Exodon paradoxis x10, banjo cat x2









baby red belly piranha's









S. spilopleura piranha (Gold piranha)

















Cariba piranha









Uaru x2, red shoulder severums x2, peacock bass, Arrowana, P. lateristriga catfish









Peacock bass 6-7 inches









Arrowana 1ft (still had the egg sac when we got him)









Black Belt cichlid 15 inches









Brycon Dentex 1ft

















Pink-tailed Chalceus

















Lebiasia bimaculata









Red Tailed Cat 18inches, was about 1 inch when we got him. Thats a 1ft pink ruler on the glass

















Astanax sp. x10









Wide bar datnoid









matamata turtle (also brought back from Peru)


----------



## nismo tetra (Oct 11, 2009)

3x30gallon and a 5 gallon on the far right.
Blue diamond discus, 2 orinocensis peacock bass. Illyoden furcidens x20. Redtail goodeid, swordtails x20, bullhead cats x10. 5gal, H. formosa x10.









Black-barred myleus x15, red shoulders severums (peru F/0), A anastomus, Pink-tailed chalceus, Lebiasia bimaculata, Pim sp. cat, Liosomadoras morrowi cat









20 gallon planted.

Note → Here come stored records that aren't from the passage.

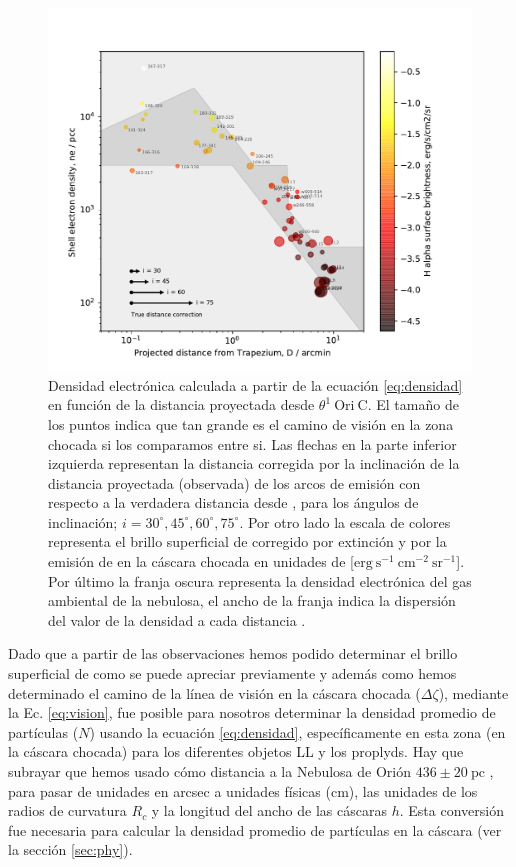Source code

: \begin{figure}
  \centering
   \includegraphics[width=\linewidth, clip]{luis-programas/will-nshell-vs-D.pdf}
  \caption{Densidad electrónica calculada a partir de la ecuación \ref{eq:densidad} en función de la distancia proyectada desde \(\theta^1\ \text{Ori}\ \text{C}\). El tamaño de los puntos indica que tan grande es el camino de visión en la zona chocada si los comparamos entre si. Las flechas en la parte inferior izquierda representan la distancia corregida por la inclinación de la distancia proyectada (observada) de los arcos de emisión con respecto a la verdadera distancia desde \thC{}, para los ángulos de inclinación; \(i = 30^{\circ}, 45^{\circ}, 60^{\circ}, 75^{\circ}\). Por otro lado la escala de colores representa el brillo superficial de \ha{} corregido por extinción y por la emisión de \nii{} en la cáscara chocada en unidades de [\(\mathrm{erg~s^{-1}~cm^{-2}~sr^{-1}}\)]. Por último la franja oscura representa la densidad electrónica del gas ambiental de la nebulosa, el ancho de la franja indica la dispersión del valor de la densidad a cada distancia \citep{Odell:2010, Mesa:2008}.}
  \label{fig:density}
\end{figure}

Dado que a partir de las observaciones hemos podido determinar el brillo superficial de \ha{} como se puede apreciar previamente y además como hemos determinado el camino de la línea de visión en la cáscara chocada (\(\Delta\zeta\)), mediante la Ec. \ref{eq:vision}, fue posible para nosotros determinar la densidad promedio de partículas (\(N\)) usando la ecuación \ref{eq:densidad}, específicamente en esta zona (en la cáscara chocada) para los diferentes objetos LL y los proplyds. Hay que subrayar que hemos usado cómo distancia a la Nebulosa de Orión \(436 \pm 20~\text{pc}\) \citep{Odell:2008}, para pasar  de unidades en arcsec a unidades físicas (cm), las unidades de los radios de curvatura \(R_{c}\) y la longitud del ancho de las cáscaras \(h\). Esta conversión fue necesaria para calcular la densidad promedio de partículas en la cáscara (ver la sección \ref{sec:phy}).\\

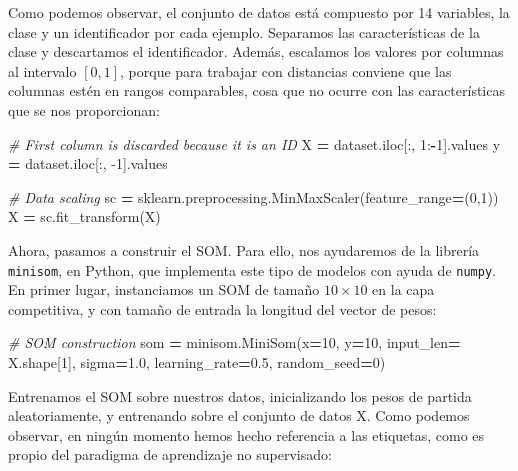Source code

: \documentclass[
  a4paper,
,tablecaptionabove
]{scrartcl}
\newenvironment{Shaded}{\begin{snugshade}}{\end{snugshade}}
\newcommand{\CommentTok}[1]{\textcolor[rgb]{0.56,0.35,0.01}{\textit{#1}}}
\newcommand{\DecValTok}[1]{\textcolor[rgb]{0.00,0.00,0.81}{#1}}
\newcommand{\FloatTok}[1]{\textcolor[rgb]{0.00,0.00,0.81}{#1}}
\newcommand{\NormalTok}[1]{#1}
\newcommand{\OperatorTok}[1]{\textcolor[rgb]{0.81,0.36,0.00}{\textbf{#1}}}
\begin{document}
Como podemos observar, el conjunto de datos está compuesto por 14
variables, la clase y un identificador por cada ejemplo. Separamos las
características de la clase y descartamos el identificador. Además,
escalamos los valores por columnas al intervalo \([0,1]\), porque para
trabajar con distancias conviene que las columnas estén en rangos
comparables, cosa que no ocurre con las características que se nos
proporcionan:

\begin{Shaded}
\begin{Highlighting}[]
\CommentTok{# First column is discarded because it is an ID}
\NormalTok{X }\OperatorTok{=}\NormalTok{ dataset.iloc[:, }\DecValTok{1}\NormalTok{:}\OperatorTok{-}\DecValTok{1}\NormalTok{].values}
\NormalTok{y }\OperatorTok{=}\NormalTok{ dataset.iloc[:, }\DecValTok{-1}\NormalTok{].values}

\CommentTok{# Data scaling}
\NormalTok{sc }\OperatorTok{=}\NormalTok{ sklearn.preprocessing.MinMaxScaler(feature_range}\OperatorTok{=}\NormalTok{(}\DecValTok{0}\NormalTok{,}\DecValTok{1}\NormalTok{))}
\NormalTok{X }\OperatorTok{=}\NormalTok{ sc.fit_transform(X)}
\end{Highlighting}
\end{Shaded}

Ahora, pasamos a construir el SOM. Para ello, nos ayudaremos de la
librería \texttt{minisom}, en Python, que implementa este tipo de
modelos con ayuda de \texttt{numpy}. En primer lugar, instanciamos un
SOM de tamaño \(10 \times 10\) en la capa competitiva, y con tamaño de
entrada la longitud del vector de pesos:

\begin{Shaded}
\begin{Highlighting}[]
\CommentTok{# SOM construction}
\NormalTok{som }\OperatorTok{=}\NormalTok{ minisom.MiniSom(x}\OperatorTok{=}\DecValTok{10}\NormalTok{, y}\OperatorTok{=}\DecValTok{10}\NormalTok{, input_len}\OperatorTok{=}\NormalTok{ X.shape[}\DecValTok{1}\NormalTok{],}
\NormalTok{                      sigma}\OperatorTok{=}\FloatTok{1.0}\NormalTok{, learning_rate}\OperatorTok{=}\FloatTok{0.5}\NormalTok{, random_seed}\OperatorTok{=}\DecValTok{0}\NormalTok{)}
\end{Highlighting}
\end{Shaded}

Entrenamos el SOM sobre nuestros datos, inicializando los pesos de
partida aleatoriamente, y entrenando sobre el conjunto de datos X. Como
podemos observar, en ningún momento hemos hecho referencia a las
etiquetas, como es propio del paradigma de aprendizaje no supervisado:
\end{document}
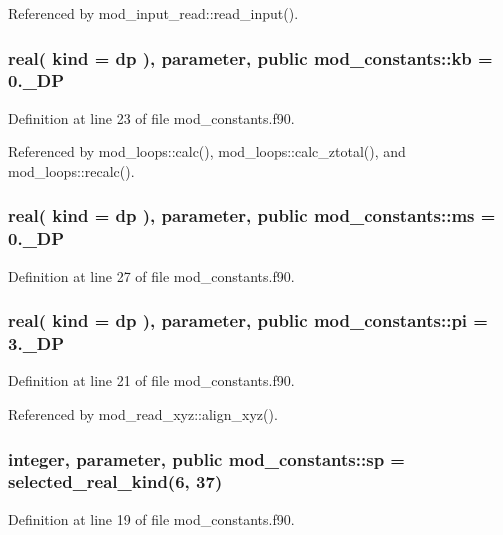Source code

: Referenced by mod\+\_\+input\+\_\+read\+::read\+\_\+input().

\subsubsection[{\texorpdfstring{kb}{kb}}]{\setlength{\rightskip}{0pt plus 5cm}real( kind = {\bf dp} ), parameter, public mod\+\_\+constants\+::kb = 0.\+\_\+\+DP}\hypertarget{namespacemod__constants_af84a9ff68ff16d57560ea196b8e560d4}{}\label{namespacemod__constants_af84a9ff68ff16d57560ea196b8e560d4}


Definition at line 23 of file mod\+\_\+constants.\+f90.



Referenced by mod\+\_\+loops\+::calc(), mod\+\_\+loops\+::calc\+\_\+ztotal(), and mod\+\_\+loops\+::recalc().

\subsubsection[{\texorpdfstring{ms}{ms}}]{\setlength{\rightskip}{0pt plus 5cm}real( kind = {\bf dp} ), parameter, public mod\+\_\+constants\+::ms = 0.\+\_\+\+DP}\hypertarget{namespacemod__constants_ab31d074fb8a49a9991d7d6e3d4904d59}{}\label{namespacemod__constants_ab31d074fb8a49a9991d7d6e3d4904d59}


Definition at line 27 of file mod\+\_\+constants.\+f90.

\subsubsection[{\texorpdfstring{pi}{pi}}]{\setlength{\rightskip}{0pt plus 5cm}real( kind = {\bf dp} ), parameter, public mod\+\_\+constants\+::pi = 3.\+\_\+\+DP}\hypertarget{namespacemod__constants_a04c6845722711f5522458ed34969cdc3}{}\label{namespacemod__constants_a04c6845722711f5522458ed34969cdc3}


Definition at line 21 of file mod\+\_\+constants.\+f90.



Referenced by mod\+\_\+read\+\_\+xyz\+::align\+\_\+xyz().

\subsubsection[{\texorpdfstring{sp}{sp}}]{\setlength{\rightskip}{0pt plus 5cm}integer, parameter, public mod\+\_\+constants\+::sp = selected\+\_\+real\+\_\+kind(6, 37)}\hypertarget{namespacemod__constants_af0d7aefb6fb852492ee0db77744a412d}{}\label{namespacemod__constants_af0d7aefb6fb852492ee0db77744a412d}


Definition at line 19 of file mod\+\_\+constants.\+f90.


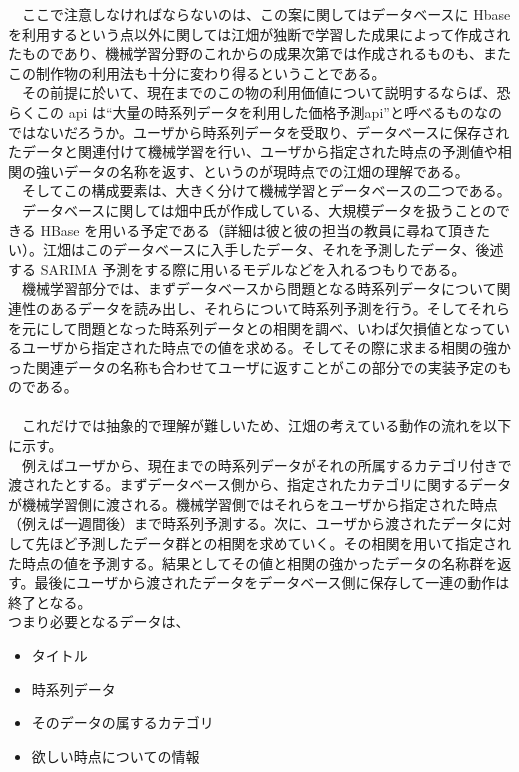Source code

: \documentclass{scrartcl}
\begin{document}
　ここで注意しなければならないのは、この案に関してはデータベースに Hbase を利用するという点以外に関しては江畑が独断で学習した成果によって作成されたものであり、機械学習分野のこれからの成果次第では作成されるものも、またこの制作物の利用法も十分に変わり得るということである。\\
　その前提に於いて、現在までのこの物の利用価値について説明するならば、恐らくこの api は``大量の時系列データを利用した価格予測api''と呼べるものなのではないだろうか。ユーザから時系列データを受取り、データベースに保存されたデータと関連付けて機械学習を行い、ユーザから指定された時点の予測値や相関の強いデータの名称を返す、というのが現時点での江畑の理解である。\\
　そしてこの構成要素は、大きく分けて機械学習とデータベースの二つである。\\
　データベースに関しては畑中氏が作成している、大規模データを扱うことのできる HBase を用いる予定である（詳細は彼と彼の担当の教員に尋ねて頂きたい）。江畑はこのデータベースに入手したデータ、それを予測したデータ、後述する SARIMA 予測をする際に用いるモデルなどを入れるつもりである。\\
　機械学習部分では、まずデータベースから問題となる時系列データについて関連性のあるデータを読み出し、それらについて時系列予測を行う。そしてそれらを元にして問題となった時系列データとの相関を調べ、いわば欠損値となっているユーザから指定された時点での値を求める。そしてその際に求まる相関の強かった関連データの名称も合わせてユーザに返すことがこの部分での実装予定のものである。\\
　\\
　これだけでは抽象的で理解が難しいため、江畑の考えている動作の流れを以下に示す。\\
　例えばユーザから、現在までの時系列データがそれの所属するカテゴリ付きで渡されたとする。まずデータベース側から、指定されたカテゴリに関するデータが機械学習側に渡される。機械学習側ではそれらをユーザから指定された時点（例えば一週間後）まで時系列予測する。次に、ユーザから渡されたデータに対して先ほど予測したデータ群との相関を求めていく。その相関を用いて指定された時点の値を予測する。結果としてその値と相関の強かったデータの名称群を返す。最後にユーザから渡されたデータをデータベース側に保存して一連の動作は終了となる。\\

つまり必要となるデータは、\\
\begin{itemize}
\item タイトル\\
\item 時系列データ\\
\item そのデータの属するカテゴリ\\
\item 欲しい時点についての情報\\
\end{itemize}
\end{document}
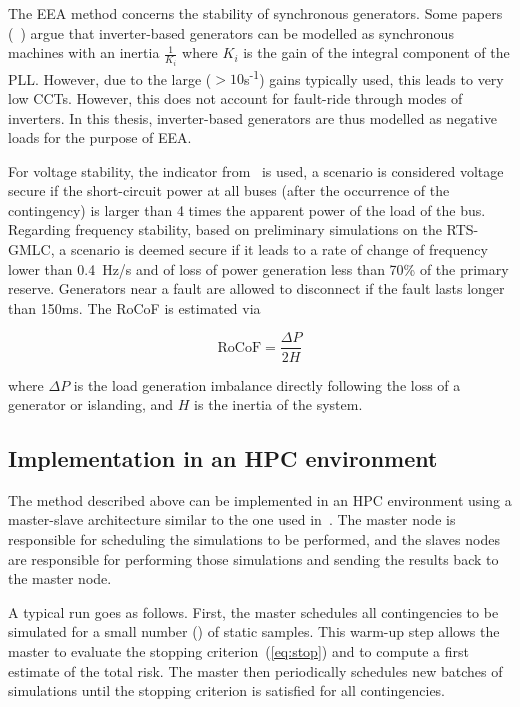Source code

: The EEA method concerns the stability of synchronous generators. Some papers (\eg~\cite{ScreeningPLL}) argue that inverter-based generators can be modelled as synchronous machines with an inertia \(\frac{1}{K_i}\) where \(K_i\) is the gain of the integral component of the PLL. However, due to the large (\(>10\)s\textsuperscript{-1}) gains typically used, this leads to very low CCTs. However, this does not account for fault-ride through modes of inverters. In this thesis, inverter-based generators are thus modelled as negative loads for the purpose of EEA.

For voltage stability, the indicator from~\cite{VoltageScreeningMachowski} is used, \ie a scenario is considered voltage secure if the short-circuit power at all buses (after the occurrence of the contingency) is larger than 4 times the apparent power of the load of the bus. Regarding frequency stability, based on preliminary simulations on the RTS-GMLC, a scenario is deemed secure if it leads to a rate of change of frequency lower than 0.4~Hz/s and of loss of power generation less than 70\% of the primary reserve. Generators near a fault are allowed to disconnect if the fault lasts longer than 150ms. The RoCoF is estimated via

\begin{equation}
\text{RoCoF} = \frac{\Delta P}{2 H}
\end{equation}

\noindent where \(\Delta P\) is the load generation imbalance directly following the loss of a generator or islanding, and \(H\) is the inertia of the system.


\subsection{Implementation in an HPC environment}
\label{sec:HPC}

The method described above can be implemented in an HPC environment using a master-slave architecture similar to the one used in~\cite{EurostagHPC}. The master node is responsible for scheduling the simulations to be performed, and the slaves nodes are responsible for performing those simulations and sending the results back to the master node.

A typical run goes as follows. First, the master schedules all contingencies to be simulated for a small number () of static samples. This warm-up step allows the master to evaluate the stopping criterion~(\ref{eq:stop}) and to compute a first estimate of the total risk. The master then periodically schedules new batches of simulations until the stopping criterion is satisfied for all contingencies.

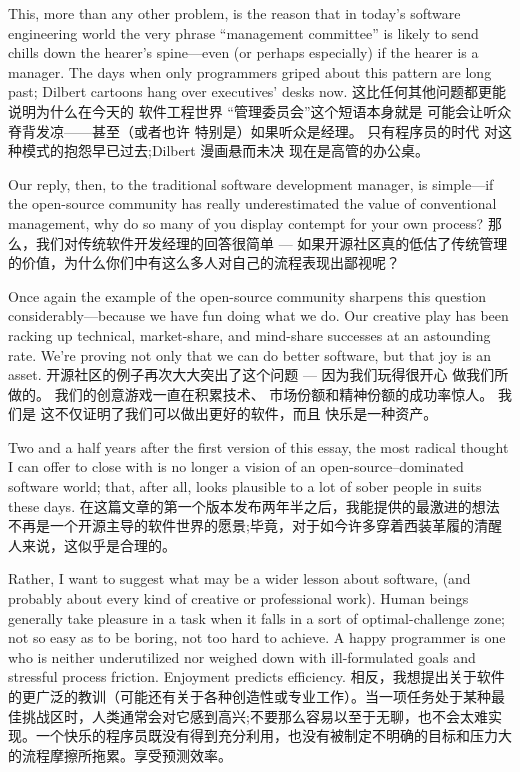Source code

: \documentclass[a4paper,12pt,UTF8,twoside]{ctexbook}
\begin{document}
This, more than any other problem, is the reason that in today's software engineering world the very phrase ``management committee'' is likely to send chills down the hearer's spine—even (or perhaps especially) if the hearer is a manager. The days when only programmers griped about this pattern are long past; Dilbert cartoons hang over executives' desks now.
这比任何其他问题都更能说明为什么在今天的 软件工程世界 “管理委员会”这个短语本身就是 可能会让听众脊背发凉——甚至（或者也许 特别是）如果听众是经理。 只有程序员的时代 对这种模式的抱怨早已过去;Dilbert 漫画悬而未决 现在是高管的办公桌。

Our reply, then, to the traditional software development manager, is simple—if the open-source community has really underestimated the value of conventional management, why do so many of you display contempt for your own process?
那么，我们对传统软件开发经理的回答很简单 — 如果开源社区真的低估了传统管理的价值，为什么你们中有这么多人对自己的流程表现出鄙视呢？

Once again the example of the open-source community sharpens this question considerably—because we have fun doing what we do. Our creative play has been racking up technical, market-share, and mind-share successes at an astounding rate. We're proving not only that we can do better software, but that joy is an asset.
开源社区的例子再次大大突出了这个问题 — 因为我们玩得很开心 做我们所做的。 我们的创意游戏一直在积累技术、 市场份额和精神份额的成功率惊人。 我们是 这不仅证明了我们可以做出更好的软件，而且 快乐是一种资产。

Two and a half years after the first version of this essay, the most radical thought I can offer to close with is no longer a vision of an open-source–dominated software world; that, after all, looks plausible to a lot of sober people in suits these days.
在这篇文章的第一个版本发布两年半之后，我能提供的最激进的想法不再是一个开源主导的软件世界的愿景;毕竟，对于如今许多穿着西装革履的清醒人来说，这似乎是合理的。

Rather, I want to suggest what may be a wider lesson about software, (and probably about every kind of creative or professional work). Human beings generally take pleasure in a task when it falls in a sort of optimal-challenge zone; not so easy as to be boring, not too hard to achieve. A happy programmer is one who is neither underutilized nor weighed down with ill-formulated goals and stressful process friction. Enjoyment predicts efficiency.
相反，我想提出关于软件的更广泛的教训（可能还有关于各种创造性或专业工作）。当一项任务处于某种最佳挑战区时，人类通常会对它感到高兴;不要那么容易以至于无聊，也不会太难实现。一个快乐的程序员既没有得到充分利用，也没有被制定不明确的目标和压力大的流程摩擦所拖累。享受预测效率。
\end{document}
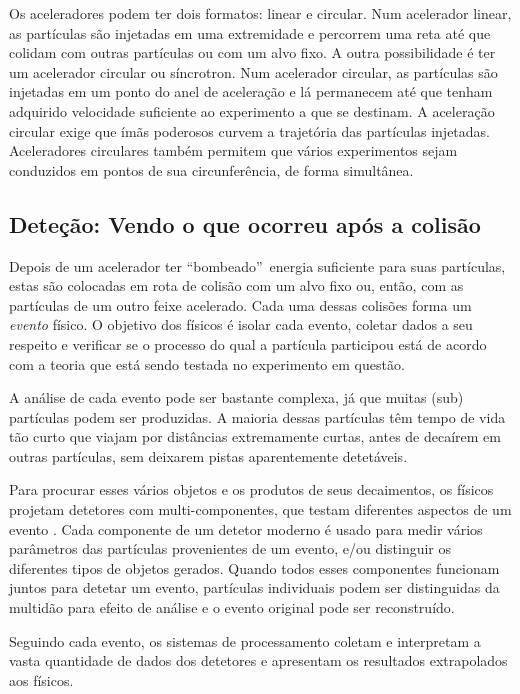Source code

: Os aceleradores podem ter dois formatos: linear e
circular. Num acelerador linear, as partículas são
injetadas em uma extremidade e percorrem uma reta até que colidam com outras
partículas ou com um alvo fixo. A outra possibilidade é ter um acelerador
circular ou
síncrotron. Num acelerador circular, as partículas são injetadas em um ponto
do anel de aceleração e lá permanecem até que tenham adquirido velocidade
suficiente ao experimento a que se destinam. A aceleração circular exige que
ímãs poderosos curvem a trajetória das partículas injetadas. Aceleradores
circulares também permitem que vários experimentos sejam conduzidos em pontos
de sua circunferência, de forma simultânea.

\subsection{Deteção: Vendo o que ocorreu a\-pós a coli\-são}

Depois de um acelerador ter ``bombeado''\ energia suficiente para suas
par\-tí\-culas, estas são colocadas em rota de colisão com um alvo fixo ou,
então, com as partículas de um outro feixe acelerado. Cada uma dessas colisões
forma um \emph{evento} físico. O objetivo dos físicos é isolar cada evento,
coletar dados a seu respeito e verificar se o processo do qual a partícula
participou está de acordo com a teoria que está sendo testada no experimento
em questão.

A análise de cada evento pode ser bastante complexa, já que muitas (sub)
par\-tí\-cu\-las podem ser produzidas. A maioria dessas partículas têm tempo
de vida tão curto que viajam por distâncias extremamente curtas, antes de
decaírem em outras partículas, sem deixarem pistas aparentemente detetáveis.

Para procurar esses vários objetos e os produtos de seus decaimentos, os
físicos projetam detetores com multi-componentes, que testam diferentes
aspectos de um evento \cite{d0, cms, atlas-tp, booth}. Cada componente de um
detetor moderno é usado para medir vários parâmetros das partículas
provenientes de um evento, e/ou distinguir os diferentes tipos de objetos
gerados.  Quando todos esses componentes funcionam juntos para detetar um
evento, partículas individuais podem ser distinguidas da multidão para efeito
de análise e o evento original pode ser reconstruído.

Seguindo cada evento, os sistemas de processamento coletam e interpretam a
vasta quantidade de dados dos detetores e apresentam os resultados extrapolados
aos físicos.

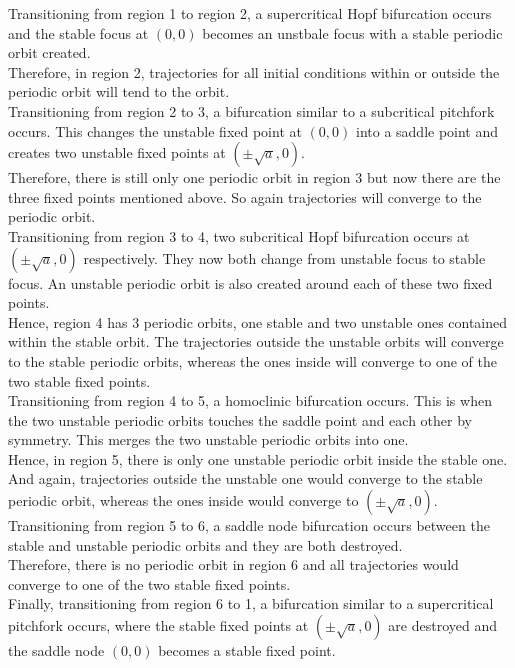 \documentclass[10pt]{article}
\begin{document}
Transitioning from region 1 to region 2, a supercritical Hopf bifurcation occurs and the stable focus at $(0,0)$ becomes an unstbale focus with a stable periodic orbit created.\\
Therefore, in region 2, trajectories for all initial conditions within or outside the periodic orbit will tend to the orbit. \\
Transitioning from region 2 to 3, a bifurcation similar to a subcritical pitchfork occurs. This changes the unstable fixed point at $(0,0)$ into a saddle point and creates two unstable fixed points at $(\pm\sqrt{a},0)$.\\
Therefore, there is still only one periodic orbit in region 3 but now there are the three fixed points mentioned above. So again trajectories will converge to the periodic orbit.\\
Transitioning from region 3 to 4, two subcritical Hopf bifurcation occurs at $(\pm\sqrt{a},0)$ respectively. They now both change from unstable focus to stable focus. An unstable periodic orbit is also created around each of these two fixed points.\\
Hence, region 4 has 3 periodic orbits, one stable and two unstable ones contained within the stable orbit. The trajectories outside the unstable orbits will converge to the stable periodic orbits, whereas the ones inside will converge to one of the two stable fixed points.\\
Transitioning from region 4 to 5, a homoclinic bifurcation occurs. This is when the two unstable periodic orbits touches the saddle point and each other by symmetry. This merges the two unstable periodic orbits into one.\\
Hence, in region 5, there is only one unstable periodic orbit inside the stable one. And again, trajectories outside the unstable one would converge to the stable periodic orbit, whereas the ones inside would converge to $(\pm\sqrt{a},0)$.\\
Transitioning from region 5 to 6, a saddle node bifurcation occurs between the stable and unstable periodic orbits and they are both destroyed.\\
Therefore, there is no periodic orbit in region 6 and all trajectories would converge to one of the two stable fixed points.\\
Finally, transitioning from region 6 to 1, a bifurcation similar to a supercritical pitchfork occurs, where the stable fixed points at $(\pm\sqrt{a},0)$ are destroyed and the saddle node $(0,0)$ becomes a stable fixed point.
\end{document}
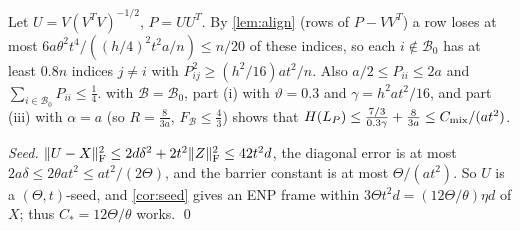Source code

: Let $U=V(V^TV)^{-1/2}$, $P=UU^T$. By \cref{lem:align} (rows of $P-VV^T$) a row loses at most
$6a\theta^2t^4/((h/4)^2t^2a/n)\le n/20$ of these indices, so each $i\notin
\mathcal B_0$ has at least $0.8n$ indices $j\ne i$ with $P_{ij}^2\ge(h^2/16)at^2/n$.
Also $a/2\le P_{ii}\le2a$ and $\sum_{i\in \mathcal B_0}P_{ii}\le\frac14$.
 with $\mathcal B=\mathcal B_0$, part (i) with $\vartheta=0.3$ and
$\gamma=h^2at^2/16$, and part (iii) with $\alpha=a$ (so $R=\frac8{3a}$,
$F_{\mathcal B}\le\frac43$) shows that
$H(L_P)\le\frac{7/3}{0.3\gamma}+\frac8{3a}\le C_{\rm mix}/(at^2)$.

\emph{Seed.} $\fro{U-X}^2\le2d\delta^2+2t^2\fro Z^2\le42t^2d$, the diagonal error
is at most $2a\delta\le2\theta at^2\le at^2/(2\Theta)$, and the barrier constant
is at most $\Theta/(at^2)$. So $U$ is a $(\Theta,t)$-seed, and
\cref{cor:seed} gives an ENP frame within $3\Theta t^2d=(12\Theta/\theta)\eta d$
of $X$; thus $C_*=12\Theta/\theta$ works.
\qed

Sloppy I know.









Old tigershovelnose. Became piranha food.









I wish I could get some pics of the other fish. Some cool ones that I just can't manage to get to either hiding or bad lighting. Kind of stinks. I will keep trying to get some more as time goes on. I know I can get lucky a few times.


----------



## mumushummus (Sep 16, 2009)

Nice room !!! I require a room like that !!!


----------



## lauraleellbp (Feb 3, 2008)

You've got quite the setup there! When/how often does your dad go to Peru?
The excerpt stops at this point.